##### Data

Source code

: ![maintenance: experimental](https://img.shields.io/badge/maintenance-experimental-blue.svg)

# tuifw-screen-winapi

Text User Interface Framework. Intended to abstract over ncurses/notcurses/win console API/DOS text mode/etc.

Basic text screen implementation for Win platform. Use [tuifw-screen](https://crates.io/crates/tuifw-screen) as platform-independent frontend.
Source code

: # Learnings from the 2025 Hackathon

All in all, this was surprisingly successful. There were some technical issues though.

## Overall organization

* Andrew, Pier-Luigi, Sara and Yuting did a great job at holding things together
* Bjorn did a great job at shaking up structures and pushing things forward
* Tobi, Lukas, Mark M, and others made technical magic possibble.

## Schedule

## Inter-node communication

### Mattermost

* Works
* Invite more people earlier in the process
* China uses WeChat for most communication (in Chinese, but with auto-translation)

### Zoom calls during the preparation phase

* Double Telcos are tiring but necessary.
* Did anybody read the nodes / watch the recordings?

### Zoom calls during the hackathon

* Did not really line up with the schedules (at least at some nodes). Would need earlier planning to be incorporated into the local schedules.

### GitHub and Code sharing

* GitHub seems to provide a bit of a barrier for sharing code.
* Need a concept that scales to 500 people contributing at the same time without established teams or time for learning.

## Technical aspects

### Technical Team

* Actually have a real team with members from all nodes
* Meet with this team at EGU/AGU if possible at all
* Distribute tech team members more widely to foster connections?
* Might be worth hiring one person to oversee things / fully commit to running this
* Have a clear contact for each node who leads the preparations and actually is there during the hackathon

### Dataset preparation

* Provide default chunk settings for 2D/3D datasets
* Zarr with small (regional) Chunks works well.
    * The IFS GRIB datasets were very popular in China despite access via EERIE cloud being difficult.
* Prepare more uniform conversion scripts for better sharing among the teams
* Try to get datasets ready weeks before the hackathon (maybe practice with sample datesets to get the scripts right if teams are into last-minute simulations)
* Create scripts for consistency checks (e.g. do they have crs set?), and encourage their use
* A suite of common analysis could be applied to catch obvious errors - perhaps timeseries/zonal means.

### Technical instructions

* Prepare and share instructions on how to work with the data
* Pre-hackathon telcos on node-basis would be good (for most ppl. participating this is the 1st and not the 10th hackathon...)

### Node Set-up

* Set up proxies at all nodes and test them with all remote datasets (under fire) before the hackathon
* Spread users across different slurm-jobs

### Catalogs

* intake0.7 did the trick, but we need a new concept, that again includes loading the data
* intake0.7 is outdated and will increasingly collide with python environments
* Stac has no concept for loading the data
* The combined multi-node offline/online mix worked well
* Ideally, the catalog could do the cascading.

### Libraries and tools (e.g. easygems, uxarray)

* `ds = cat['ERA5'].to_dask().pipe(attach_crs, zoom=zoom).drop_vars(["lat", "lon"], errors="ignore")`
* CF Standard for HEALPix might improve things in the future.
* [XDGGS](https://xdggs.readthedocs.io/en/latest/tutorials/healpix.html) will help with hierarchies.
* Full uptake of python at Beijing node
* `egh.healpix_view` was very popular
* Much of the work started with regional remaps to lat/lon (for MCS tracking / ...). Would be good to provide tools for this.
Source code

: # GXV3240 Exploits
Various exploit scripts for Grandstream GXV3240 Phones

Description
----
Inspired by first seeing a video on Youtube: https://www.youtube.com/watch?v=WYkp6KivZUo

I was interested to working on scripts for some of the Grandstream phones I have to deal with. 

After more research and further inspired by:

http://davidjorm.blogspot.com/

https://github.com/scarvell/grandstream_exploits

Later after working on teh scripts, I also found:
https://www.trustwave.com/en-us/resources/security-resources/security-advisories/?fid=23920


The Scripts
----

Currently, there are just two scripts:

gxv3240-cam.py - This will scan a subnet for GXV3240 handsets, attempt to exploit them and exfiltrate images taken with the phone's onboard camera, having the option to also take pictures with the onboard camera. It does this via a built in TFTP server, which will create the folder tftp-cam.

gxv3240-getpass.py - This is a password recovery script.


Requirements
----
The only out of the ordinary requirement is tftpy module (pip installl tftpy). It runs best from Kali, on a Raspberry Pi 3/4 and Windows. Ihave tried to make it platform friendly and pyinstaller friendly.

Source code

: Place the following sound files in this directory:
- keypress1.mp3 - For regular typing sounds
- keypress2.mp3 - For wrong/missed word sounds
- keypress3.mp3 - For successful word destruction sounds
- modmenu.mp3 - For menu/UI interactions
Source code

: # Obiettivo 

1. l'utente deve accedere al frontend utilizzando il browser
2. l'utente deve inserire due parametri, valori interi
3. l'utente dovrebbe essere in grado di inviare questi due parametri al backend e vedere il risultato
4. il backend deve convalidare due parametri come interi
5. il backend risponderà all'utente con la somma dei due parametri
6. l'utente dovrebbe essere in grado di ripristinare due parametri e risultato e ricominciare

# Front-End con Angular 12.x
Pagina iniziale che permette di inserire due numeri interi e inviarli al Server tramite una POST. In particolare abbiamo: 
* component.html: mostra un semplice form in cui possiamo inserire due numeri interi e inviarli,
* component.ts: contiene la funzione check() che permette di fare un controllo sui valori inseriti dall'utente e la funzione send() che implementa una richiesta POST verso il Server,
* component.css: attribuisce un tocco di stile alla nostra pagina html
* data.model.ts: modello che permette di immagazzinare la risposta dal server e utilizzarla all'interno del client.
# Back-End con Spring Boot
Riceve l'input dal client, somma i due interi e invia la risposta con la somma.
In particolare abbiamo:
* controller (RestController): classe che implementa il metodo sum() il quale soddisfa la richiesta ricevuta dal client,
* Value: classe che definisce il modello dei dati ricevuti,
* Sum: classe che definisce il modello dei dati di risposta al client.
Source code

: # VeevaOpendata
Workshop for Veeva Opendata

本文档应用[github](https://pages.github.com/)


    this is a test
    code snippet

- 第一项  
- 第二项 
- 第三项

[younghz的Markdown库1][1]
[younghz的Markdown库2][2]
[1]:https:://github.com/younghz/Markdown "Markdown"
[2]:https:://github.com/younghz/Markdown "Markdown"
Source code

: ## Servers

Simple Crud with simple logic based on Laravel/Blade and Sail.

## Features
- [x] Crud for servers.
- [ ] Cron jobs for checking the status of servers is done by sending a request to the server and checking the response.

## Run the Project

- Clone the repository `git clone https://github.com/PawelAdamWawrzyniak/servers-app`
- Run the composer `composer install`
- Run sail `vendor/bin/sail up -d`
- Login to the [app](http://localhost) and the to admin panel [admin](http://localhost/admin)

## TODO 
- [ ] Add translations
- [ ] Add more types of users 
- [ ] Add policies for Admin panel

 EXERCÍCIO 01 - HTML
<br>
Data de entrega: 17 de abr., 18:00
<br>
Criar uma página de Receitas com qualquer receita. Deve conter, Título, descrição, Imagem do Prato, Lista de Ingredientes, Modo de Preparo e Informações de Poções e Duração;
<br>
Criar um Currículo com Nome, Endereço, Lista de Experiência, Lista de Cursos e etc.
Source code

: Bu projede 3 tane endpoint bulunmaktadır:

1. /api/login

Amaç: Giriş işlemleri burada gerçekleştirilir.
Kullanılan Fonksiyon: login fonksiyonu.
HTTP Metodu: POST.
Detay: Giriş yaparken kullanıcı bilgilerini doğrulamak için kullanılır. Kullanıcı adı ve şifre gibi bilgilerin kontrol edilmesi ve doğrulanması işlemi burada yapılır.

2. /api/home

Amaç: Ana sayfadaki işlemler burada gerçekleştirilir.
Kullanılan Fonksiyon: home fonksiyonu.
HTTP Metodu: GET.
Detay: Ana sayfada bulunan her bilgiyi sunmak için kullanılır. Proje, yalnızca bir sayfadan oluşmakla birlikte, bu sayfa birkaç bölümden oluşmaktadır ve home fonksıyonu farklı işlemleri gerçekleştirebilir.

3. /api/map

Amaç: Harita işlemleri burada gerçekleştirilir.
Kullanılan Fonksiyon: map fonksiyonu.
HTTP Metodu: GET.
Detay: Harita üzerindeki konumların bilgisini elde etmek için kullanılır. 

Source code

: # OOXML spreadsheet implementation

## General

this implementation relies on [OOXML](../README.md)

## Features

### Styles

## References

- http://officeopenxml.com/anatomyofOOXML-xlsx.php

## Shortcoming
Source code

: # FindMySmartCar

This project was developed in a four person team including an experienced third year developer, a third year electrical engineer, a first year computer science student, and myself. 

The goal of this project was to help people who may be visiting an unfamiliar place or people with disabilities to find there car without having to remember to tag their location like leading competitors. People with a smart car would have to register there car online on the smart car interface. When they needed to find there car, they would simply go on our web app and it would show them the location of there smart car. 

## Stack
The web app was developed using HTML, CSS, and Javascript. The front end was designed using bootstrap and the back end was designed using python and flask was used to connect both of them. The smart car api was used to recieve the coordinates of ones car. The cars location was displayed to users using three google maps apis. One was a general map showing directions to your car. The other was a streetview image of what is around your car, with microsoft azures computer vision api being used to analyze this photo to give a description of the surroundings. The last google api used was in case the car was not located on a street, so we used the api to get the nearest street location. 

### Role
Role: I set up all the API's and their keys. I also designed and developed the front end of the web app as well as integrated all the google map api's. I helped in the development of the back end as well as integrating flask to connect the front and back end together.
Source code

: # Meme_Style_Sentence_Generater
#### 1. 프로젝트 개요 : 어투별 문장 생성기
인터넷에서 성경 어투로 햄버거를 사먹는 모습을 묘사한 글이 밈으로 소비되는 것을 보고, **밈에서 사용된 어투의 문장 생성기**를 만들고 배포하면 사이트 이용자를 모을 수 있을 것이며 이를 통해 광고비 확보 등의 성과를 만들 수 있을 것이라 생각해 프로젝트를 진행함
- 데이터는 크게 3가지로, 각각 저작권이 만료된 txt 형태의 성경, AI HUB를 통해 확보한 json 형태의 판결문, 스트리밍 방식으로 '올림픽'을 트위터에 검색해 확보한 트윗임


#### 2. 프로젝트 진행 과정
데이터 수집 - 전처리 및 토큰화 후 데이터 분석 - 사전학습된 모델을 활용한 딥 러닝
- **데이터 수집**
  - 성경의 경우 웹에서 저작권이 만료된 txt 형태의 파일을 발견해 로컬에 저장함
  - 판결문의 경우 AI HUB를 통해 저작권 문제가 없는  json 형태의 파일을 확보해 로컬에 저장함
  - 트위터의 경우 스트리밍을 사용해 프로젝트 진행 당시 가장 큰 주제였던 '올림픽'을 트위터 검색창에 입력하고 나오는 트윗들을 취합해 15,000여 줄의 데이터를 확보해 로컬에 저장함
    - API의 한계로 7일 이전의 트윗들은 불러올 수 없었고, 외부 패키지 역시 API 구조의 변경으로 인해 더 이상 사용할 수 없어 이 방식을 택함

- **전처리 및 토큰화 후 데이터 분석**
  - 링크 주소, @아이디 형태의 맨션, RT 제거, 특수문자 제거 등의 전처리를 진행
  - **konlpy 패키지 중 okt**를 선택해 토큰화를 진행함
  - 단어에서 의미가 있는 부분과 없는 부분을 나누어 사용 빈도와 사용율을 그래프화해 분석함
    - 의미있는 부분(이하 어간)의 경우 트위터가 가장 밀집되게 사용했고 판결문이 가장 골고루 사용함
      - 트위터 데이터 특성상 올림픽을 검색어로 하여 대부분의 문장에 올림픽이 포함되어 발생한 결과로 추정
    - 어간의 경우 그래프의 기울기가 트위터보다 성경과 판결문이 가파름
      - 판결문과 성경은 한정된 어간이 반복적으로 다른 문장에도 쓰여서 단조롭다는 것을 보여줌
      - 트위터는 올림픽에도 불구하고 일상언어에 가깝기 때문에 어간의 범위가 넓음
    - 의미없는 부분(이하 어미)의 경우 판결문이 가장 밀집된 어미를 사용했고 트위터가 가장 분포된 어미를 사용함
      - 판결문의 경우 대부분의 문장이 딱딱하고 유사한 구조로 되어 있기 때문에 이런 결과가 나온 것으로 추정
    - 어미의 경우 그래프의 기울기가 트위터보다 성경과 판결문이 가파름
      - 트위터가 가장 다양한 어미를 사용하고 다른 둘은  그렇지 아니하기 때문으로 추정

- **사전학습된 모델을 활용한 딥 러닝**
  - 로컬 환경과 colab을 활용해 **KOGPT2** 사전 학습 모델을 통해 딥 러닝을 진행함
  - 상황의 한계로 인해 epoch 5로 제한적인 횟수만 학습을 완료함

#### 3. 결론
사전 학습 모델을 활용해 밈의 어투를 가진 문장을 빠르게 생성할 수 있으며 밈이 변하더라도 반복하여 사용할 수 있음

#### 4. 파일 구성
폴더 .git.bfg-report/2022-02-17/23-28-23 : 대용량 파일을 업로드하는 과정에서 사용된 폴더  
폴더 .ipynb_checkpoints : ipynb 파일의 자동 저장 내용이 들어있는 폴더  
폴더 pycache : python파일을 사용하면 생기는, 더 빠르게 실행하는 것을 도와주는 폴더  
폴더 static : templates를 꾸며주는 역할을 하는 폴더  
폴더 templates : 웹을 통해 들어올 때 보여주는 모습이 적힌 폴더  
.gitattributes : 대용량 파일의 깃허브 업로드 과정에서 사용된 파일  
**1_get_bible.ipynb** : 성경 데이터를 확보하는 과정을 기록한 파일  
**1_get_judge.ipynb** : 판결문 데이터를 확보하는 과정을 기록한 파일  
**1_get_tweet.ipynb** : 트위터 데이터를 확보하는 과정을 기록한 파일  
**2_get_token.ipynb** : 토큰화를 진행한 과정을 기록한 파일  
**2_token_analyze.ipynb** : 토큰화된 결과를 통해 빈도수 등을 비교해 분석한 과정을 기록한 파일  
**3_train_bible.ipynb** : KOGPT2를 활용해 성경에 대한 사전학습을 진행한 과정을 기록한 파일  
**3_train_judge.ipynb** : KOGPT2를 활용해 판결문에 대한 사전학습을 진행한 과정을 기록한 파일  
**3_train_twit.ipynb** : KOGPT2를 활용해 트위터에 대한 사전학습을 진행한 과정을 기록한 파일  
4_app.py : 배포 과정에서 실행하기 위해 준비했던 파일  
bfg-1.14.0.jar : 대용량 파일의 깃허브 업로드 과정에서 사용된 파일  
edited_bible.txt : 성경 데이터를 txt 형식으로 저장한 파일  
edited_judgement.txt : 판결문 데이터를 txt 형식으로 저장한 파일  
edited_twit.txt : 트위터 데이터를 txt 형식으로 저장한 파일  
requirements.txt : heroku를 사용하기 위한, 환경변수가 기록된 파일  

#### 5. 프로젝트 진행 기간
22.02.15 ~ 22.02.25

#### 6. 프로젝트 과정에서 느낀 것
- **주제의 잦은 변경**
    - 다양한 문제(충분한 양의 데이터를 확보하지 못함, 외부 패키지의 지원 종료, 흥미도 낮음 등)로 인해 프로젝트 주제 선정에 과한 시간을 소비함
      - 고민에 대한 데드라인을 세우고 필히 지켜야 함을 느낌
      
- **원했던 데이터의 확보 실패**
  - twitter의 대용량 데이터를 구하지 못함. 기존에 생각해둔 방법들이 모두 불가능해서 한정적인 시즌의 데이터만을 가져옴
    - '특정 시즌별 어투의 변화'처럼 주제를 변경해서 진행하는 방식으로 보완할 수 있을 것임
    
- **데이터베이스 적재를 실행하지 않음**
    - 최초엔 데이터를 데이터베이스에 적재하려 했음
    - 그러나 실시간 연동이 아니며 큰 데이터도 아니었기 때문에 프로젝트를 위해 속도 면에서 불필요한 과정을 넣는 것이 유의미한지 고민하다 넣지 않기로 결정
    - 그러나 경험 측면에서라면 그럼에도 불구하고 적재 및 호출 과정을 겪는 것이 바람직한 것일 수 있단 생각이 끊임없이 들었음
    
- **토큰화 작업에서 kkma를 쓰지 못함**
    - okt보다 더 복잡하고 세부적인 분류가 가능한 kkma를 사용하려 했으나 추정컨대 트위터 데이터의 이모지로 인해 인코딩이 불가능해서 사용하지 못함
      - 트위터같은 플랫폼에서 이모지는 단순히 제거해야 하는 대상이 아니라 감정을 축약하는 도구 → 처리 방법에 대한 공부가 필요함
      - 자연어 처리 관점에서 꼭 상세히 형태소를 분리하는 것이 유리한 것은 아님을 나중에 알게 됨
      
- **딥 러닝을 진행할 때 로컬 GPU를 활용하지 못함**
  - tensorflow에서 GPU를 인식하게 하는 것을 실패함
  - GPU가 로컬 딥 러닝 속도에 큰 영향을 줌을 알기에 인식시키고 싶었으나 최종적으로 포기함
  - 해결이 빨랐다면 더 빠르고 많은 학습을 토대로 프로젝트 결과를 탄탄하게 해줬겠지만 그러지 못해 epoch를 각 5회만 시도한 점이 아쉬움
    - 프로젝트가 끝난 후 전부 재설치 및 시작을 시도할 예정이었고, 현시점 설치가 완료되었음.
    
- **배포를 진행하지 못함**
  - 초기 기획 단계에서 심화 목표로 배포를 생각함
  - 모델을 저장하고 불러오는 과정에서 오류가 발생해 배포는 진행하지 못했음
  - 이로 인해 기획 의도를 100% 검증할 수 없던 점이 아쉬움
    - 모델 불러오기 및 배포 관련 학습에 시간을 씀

##########

**Action item**
With the first line being the one containing "- twitter의 대용량" and the last line the one containing "- 그러나 실시간 연동이", transcribe exactly the lines above that fall in that range.

**Result**
  - twitter의 대용량 데이터를 구하지 못함. 기존에 생각해둔 방법들이 모두 불가능해서 한정적인 시즌의 데이터만을 가져옴
    - '특정 시즌별 어투의 변화'처럼 주제를 변경해서 진행하는 방식으로 보완할 수 있을 것임
    
- **데이터베이스 적재를 실행하지 않음**
    - 최초엔 데이터를 데이터베이스에 적재하려 했음
    - 그러나 실시간 연동이 아니며 큰 데이터도 아니었기 때문에 프로젝트를 위해 속도 면에서 불필요한 과정을 넣는 것이 유의미한지 고민하다 넣지 않기로 결정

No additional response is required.